WHAT THE EXERCISE ASKS
Each line in these records that contains "messages" counts once. Give the number only.

*** Opening of RECORDS SUPPLIED ***

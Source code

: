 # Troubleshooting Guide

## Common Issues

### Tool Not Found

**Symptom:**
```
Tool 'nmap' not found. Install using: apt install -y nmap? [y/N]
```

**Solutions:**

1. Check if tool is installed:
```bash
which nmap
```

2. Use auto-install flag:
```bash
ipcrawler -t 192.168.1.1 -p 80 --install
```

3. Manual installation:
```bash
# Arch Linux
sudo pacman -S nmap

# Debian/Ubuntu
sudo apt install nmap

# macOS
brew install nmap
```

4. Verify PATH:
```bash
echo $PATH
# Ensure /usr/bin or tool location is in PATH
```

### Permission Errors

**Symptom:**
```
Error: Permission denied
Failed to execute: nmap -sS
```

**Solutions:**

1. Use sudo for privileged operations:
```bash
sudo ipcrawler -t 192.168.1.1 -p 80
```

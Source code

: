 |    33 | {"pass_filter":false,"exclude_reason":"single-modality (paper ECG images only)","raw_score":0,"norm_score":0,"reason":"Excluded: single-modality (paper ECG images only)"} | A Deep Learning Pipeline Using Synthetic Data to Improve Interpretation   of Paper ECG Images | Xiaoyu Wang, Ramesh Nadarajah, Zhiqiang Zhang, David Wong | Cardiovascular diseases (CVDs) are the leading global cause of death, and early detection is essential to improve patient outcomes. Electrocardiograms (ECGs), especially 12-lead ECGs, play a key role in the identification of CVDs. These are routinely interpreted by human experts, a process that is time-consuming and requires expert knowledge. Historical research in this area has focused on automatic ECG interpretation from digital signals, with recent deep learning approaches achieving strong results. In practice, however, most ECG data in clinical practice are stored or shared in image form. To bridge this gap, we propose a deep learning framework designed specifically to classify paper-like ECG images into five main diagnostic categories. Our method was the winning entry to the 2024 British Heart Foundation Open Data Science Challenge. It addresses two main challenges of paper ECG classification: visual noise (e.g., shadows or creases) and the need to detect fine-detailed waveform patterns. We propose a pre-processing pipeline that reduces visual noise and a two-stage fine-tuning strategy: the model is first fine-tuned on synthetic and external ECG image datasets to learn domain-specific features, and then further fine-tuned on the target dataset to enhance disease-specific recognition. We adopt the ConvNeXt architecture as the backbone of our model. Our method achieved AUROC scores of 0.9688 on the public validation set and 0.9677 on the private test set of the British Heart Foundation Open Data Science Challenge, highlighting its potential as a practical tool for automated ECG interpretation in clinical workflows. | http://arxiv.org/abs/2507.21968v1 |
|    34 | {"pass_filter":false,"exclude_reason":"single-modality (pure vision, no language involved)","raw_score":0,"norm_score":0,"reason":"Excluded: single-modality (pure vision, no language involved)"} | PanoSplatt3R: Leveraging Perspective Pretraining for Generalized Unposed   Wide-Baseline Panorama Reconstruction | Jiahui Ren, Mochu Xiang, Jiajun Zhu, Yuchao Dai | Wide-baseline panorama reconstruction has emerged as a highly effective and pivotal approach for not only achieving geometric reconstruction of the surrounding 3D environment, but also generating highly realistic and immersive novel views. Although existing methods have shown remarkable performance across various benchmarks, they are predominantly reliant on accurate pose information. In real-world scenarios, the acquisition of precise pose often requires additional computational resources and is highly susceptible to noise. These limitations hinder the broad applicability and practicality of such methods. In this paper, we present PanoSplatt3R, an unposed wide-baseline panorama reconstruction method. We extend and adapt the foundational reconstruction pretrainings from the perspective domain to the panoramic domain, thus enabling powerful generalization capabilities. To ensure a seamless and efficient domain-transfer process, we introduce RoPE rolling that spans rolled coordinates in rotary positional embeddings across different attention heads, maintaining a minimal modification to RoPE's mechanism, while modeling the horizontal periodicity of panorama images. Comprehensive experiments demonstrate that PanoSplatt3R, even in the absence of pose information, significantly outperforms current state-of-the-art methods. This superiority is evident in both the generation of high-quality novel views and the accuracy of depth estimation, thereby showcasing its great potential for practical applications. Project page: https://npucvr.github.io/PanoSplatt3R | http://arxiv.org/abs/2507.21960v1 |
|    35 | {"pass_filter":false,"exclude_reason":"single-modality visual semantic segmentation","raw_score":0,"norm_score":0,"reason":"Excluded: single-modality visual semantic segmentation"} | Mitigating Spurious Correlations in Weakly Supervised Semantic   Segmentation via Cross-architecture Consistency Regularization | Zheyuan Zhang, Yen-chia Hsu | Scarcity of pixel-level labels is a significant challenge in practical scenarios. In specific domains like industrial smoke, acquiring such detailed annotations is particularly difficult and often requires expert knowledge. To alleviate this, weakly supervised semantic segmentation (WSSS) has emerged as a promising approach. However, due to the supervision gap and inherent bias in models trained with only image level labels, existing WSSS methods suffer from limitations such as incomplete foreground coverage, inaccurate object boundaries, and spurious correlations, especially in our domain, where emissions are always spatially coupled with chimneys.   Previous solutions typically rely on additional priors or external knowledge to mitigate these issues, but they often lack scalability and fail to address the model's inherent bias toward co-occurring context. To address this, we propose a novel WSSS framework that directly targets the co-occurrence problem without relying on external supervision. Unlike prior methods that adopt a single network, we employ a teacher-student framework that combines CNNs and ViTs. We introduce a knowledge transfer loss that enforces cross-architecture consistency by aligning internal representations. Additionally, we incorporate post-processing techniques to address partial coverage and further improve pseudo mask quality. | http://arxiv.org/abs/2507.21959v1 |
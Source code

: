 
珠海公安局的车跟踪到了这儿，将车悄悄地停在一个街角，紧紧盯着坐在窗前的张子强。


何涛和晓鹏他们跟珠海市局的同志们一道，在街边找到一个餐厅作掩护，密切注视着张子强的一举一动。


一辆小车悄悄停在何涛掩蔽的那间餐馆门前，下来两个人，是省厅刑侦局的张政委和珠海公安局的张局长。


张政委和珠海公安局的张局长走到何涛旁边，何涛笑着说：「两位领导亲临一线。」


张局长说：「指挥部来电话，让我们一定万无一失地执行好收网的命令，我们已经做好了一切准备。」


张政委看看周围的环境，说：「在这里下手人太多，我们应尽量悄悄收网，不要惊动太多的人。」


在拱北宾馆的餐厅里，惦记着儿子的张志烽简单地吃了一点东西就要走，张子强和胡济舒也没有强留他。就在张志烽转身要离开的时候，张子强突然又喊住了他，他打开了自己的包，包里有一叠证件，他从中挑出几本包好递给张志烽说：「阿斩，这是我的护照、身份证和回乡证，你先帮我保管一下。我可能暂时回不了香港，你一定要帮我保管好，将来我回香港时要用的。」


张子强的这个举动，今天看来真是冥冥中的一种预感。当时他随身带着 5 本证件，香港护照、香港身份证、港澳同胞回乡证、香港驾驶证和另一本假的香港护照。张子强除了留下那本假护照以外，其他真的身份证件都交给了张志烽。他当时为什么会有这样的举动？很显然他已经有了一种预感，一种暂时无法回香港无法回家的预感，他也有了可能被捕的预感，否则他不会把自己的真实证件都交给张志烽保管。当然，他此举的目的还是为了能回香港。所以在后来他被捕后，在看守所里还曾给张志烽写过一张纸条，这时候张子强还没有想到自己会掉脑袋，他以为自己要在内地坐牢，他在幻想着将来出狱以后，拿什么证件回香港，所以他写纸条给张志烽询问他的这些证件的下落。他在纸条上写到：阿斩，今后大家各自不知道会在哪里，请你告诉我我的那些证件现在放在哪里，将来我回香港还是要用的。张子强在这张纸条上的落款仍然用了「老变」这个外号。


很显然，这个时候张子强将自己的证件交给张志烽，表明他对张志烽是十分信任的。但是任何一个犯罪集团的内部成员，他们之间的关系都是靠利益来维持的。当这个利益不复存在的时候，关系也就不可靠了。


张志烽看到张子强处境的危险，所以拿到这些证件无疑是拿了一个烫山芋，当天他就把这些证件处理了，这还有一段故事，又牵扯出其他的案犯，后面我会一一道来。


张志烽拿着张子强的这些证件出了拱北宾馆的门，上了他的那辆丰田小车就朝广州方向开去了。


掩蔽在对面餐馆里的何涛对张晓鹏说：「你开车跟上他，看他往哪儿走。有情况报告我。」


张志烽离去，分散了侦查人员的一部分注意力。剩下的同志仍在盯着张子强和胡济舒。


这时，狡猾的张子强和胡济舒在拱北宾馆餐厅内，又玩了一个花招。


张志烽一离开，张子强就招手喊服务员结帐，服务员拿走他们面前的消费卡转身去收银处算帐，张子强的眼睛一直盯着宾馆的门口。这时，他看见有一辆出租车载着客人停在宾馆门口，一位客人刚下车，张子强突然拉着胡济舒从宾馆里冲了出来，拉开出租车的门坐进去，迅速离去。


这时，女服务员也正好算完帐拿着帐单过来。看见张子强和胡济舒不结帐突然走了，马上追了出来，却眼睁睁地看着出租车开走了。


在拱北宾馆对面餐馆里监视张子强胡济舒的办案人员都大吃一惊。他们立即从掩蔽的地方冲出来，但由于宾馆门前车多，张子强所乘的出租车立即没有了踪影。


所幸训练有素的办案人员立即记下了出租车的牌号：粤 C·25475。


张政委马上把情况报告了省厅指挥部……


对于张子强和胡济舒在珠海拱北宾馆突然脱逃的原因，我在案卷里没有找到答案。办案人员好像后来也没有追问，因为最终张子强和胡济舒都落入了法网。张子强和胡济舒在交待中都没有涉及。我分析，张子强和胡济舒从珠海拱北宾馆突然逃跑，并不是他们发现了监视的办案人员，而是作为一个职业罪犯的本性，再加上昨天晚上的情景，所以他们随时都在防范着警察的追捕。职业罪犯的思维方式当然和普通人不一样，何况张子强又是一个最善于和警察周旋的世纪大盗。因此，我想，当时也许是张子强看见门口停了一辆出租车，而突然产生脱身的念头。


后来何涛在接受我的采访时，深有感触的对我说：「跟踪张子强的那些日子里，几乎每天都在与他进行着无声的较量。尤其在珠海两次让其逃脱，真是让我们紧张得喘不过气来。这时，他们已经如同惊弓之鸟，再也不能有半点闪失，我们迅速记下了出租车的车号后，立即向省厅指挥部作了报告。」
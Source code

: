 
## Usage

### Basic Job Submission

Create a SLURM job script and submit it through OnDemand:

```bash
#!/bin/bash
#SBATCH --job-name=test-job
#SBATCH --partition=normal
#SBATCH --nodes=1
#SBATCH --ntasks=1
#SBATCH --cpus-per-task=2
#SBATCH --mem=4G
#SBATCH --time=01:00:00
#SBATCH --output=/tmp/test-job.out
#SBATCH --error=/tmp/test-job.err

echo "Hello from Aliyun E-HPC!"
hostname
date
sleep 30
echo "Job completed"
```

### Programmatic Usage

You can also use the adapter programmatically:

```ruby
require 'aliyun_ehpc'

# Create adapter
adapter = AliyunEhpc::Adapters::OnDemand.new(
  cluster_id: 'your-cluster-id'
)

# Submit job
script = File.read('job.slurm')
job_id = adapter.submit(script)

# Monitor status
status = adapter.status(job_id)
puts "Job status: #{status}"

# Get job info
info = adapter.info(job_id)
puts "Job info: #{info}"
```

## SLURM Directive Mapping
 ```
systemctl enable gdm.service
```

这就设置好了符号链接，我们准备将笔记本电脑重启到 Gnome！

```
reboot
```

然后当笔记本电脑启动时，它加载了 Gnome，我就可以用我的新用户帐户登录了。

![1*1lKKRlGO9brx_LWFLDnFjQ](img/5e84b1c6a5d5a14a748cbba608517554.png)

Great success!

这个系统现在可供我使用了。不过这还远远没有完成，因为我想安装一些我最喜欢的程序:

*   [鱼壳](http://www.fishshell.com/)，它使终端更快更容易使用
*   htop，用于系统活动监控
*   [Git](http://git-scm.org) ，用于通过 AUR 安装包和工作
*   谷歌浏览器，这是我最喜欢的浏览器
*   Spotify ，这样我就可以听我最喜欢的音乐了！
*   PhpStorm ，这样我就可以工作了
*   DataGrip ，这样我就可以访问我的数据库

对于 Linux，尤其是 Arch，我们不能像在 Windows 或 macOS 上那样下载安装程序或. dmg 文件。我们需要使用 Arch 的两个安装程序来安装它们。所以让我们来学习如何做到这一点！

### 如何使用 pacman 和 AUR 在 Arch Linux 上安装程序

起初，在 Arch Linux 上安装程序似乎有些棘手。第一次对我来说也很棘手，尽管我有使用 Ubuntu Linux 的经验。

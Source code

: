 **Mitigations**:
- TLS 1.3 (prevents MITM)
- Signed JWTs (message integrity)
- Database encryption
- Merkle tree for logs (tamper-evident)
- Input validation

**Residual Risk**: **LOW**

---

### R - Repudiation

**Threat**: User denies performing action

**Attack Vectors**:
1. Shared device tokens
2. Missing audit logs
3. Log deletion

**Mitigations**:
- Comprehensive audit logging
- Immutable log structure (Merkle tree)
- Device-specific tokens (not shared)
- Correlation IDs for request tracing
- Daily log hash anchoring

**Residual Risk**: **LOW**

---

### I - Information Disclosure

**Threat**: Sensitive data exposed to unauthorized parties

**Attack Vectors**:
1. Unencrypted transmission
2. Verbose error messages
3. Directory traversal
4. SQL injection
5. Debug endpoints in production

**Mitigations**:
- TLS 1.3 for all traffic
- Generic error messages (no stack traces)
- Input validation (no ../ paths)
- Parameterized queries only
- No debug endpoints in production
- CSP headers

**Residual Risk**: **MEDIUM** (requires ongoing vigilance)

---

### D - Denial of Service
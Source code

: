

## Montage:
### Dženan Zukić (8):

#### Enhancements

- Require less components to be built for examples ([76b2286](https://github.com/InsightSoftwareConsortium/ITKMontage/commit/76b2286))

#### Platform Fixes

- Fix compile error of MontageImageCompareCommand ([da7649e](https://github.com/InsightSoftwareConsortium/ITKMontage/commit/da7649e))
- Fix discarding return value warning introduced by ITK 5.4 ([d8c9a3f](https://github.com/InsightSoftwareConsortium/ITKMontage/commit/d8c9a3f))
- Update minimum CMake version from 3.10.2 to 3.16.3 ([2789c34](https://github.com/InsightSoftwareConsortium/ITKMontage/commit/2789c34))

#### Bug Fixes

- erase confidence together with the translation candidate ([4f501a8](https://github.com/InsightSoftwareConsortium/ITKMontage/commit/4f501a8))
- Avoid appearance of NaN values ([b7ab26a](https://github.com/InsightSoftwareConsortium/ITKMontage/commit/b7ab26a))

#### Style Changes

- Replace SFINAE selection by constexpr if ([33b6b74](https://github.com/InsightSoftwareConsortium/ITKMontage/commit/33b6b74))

*** Close of RECORDS SUPPLIED ***

SOLUTION TO THE EXERCISE
2